= Task instructions =
A copy is needed of each line in the records that has the word "whether".

:: Information

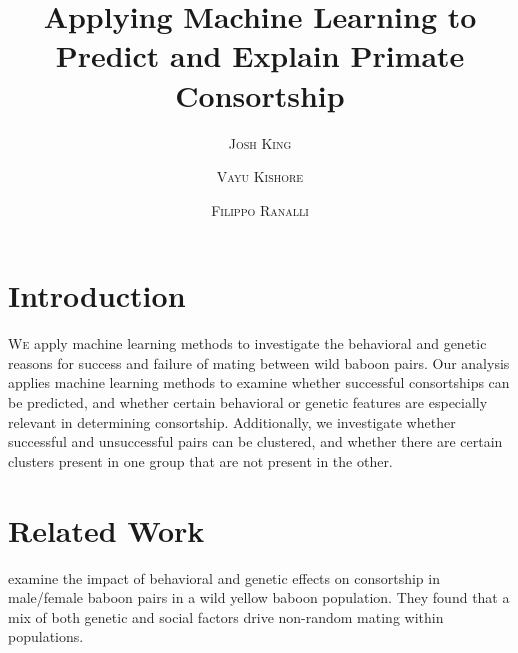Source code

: \documentclass[twoside,twocolumn,paper=letter,fontsize=11pt]{article}
\title{Applying Machine Learning to Predict and Explain Primate Consortship} %
\author{%
\textsc{Josh King} \\[1ex] 
\and 
\textsc{Vayu Kishore} \\[1ex] 
\and 
\textsc{Filippo Ranalli} \\[1ex] 
}
\date{} %
\begin{document}
\maketitle

\section{Introduction}


\lettrine[nindent=0em,lines=3]{W}e apply machine learning methods to
investigate the behavioral and genetic reasons for success and failure of
mating between wild baboon pairs. Our analysis applies machine learning methods
to examine whether successful consortships can be predicted, and whether
certain behavioral or genetic features are especially relevant in determining
consortship. Additionally, we investigate whether successful and unsuccessful
pairs can be clustered, and whether there are certain clusters present in one
group that are not present in the other.


\section{Related Work}

\cite{Tung:2012} examine the impact of behavioral and genetic effects on
consortship in male/female baboon pairs in a wild yellow baboon population. They
found that a mix of both genetic and social factors drive non-random mating
within populations.
\end{document}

::::

= Expected output =
to examine whether successful consortships can be predicted, and whether
consortship. Additionally, we investigate whether successful and unsuccessful
pairs can be clustered, and whether there are certain clusters present in one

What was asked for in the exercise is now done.